In memoriam - Jérôme Balesdent (1957-2020)
Jérôme Balesdent passed away on July 19, 2020, at the age of 63. The scientific community has lost an outstanding researcher and a colleague who has always been committed to teamwork and the involvement of the younger generation.
Jérôme has been creative throughout his career, starting in Nancy, then Versailles, Cadarache and finally, Aix-en-Provence. As an agronomist, he has left his mark on the world of soil science. He is among the most internationally recognized French researchers for his work on soils and the dynamics of soil organic matter.
Jérôme Balesdent was always one step ahead. He was the inventor of the use of 13C to trace constrain carbon dynamics in soils. Using 13C, he measured, as a function of time, the introduction of corn-derived carbon (C4 photosynthesis) into a soil that had only seen C3 plants. The constraint of the fast component of soil organic matter dynamics was born. This approach, published in 1987 [1], is today a reference with nearly 800 citations and many emulators. This stable carbon isotope was a complement to his toolbox, which already contained another carbon isotope, 14C, with which he had already studied the dynamics of the slower components of SOC [2]. Beyond the design of novel methods and the acquisition of invaluable data, Jérôme was also a pioneer in the modelling of soil organic matter content [3]. His 1995 paper was a landmark, and it is still this exponential form of the soil carbon age profile that is used in current models.
One will also recall his intervention at the French Academy of Agriculture in 1999 [4], during which he already affirmed that the soil "could be a huge potential source or sink of CO2 and that an annual increase in this reservoir of only 0.4% per year would store as much carbon as the burning of fossil carbon emits". It is this vision that served as the basis for the international initiative "4‰ - soils for food security and climate" that was launched by France in 2015 at the COP21, 15 years after his intervention at the Academy. In 2018, in a meta-analysis published in Nature [5], he insisted on the inertia of the carbon cycle in soils, particularly at depth, and therefore on the need to consider the soil profile in its entirety when it comes to modelling the global carbon cycle and its links with the climate. This paper illustrates the interest that Jérôme has always had in the modelling and conceptualization of soil carbon processes.

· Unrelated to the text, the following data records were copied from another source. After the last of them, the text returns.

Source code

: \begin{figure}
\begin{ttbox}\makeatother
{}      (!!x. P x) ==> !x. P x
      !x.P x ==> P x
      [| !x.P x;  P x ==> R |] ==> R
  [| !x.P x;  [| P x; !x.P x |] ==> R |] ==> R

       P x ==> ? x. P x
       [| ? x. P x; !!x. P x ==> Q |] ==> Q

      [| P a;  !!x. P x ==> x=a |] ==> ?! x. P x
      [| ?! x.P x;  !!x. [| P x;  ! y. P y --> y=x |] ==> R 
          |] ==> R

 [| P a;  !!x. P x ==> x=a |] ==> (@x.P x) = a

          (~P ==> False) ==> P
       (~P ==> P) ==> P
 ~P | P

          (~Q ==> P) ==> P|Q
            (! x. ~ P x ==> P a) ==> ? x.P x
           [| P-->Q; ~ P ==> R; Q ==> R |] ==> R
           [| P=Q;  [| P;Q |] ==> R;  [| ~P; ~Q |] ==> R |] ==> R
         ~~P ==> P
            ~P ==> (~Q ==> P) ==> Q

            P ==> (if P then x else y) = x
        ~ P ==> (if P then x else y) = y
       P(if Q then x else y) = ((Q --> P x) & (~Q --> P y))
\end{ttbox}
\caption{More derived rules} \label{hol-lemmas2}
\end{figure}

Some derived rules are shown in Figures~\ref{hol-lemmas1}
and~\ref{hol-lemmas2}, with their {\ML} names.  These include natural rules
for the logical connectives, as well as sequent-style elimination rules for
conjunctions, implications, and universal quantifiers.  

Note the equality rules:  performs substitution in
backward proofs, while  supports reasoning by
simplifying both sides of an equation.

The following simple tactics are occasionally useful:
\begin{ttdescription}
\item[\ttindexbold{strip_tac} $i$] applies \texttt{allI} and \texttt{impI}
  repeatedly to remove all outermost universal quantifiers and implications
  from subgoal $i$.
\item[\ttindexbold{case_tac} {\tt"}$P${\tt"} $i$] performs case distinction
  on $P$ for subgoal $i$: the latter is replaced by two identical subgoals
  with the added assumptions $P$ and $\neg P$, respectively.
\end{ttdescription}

Beyond mathematical and conceptual approaches, Jérôme not only enjoyed teaching, but also putting his expertise and integrative vision at the service of public policies. He was, for example, a pillar in the conceptual development of the recent French INRAE report on the “4 per 1000” opportunities and costs [6-7].
Here we would like to pay tribute to the great soil scientist and generous man that Jérôme was. He will be greatly missed by the French and international soil science communities.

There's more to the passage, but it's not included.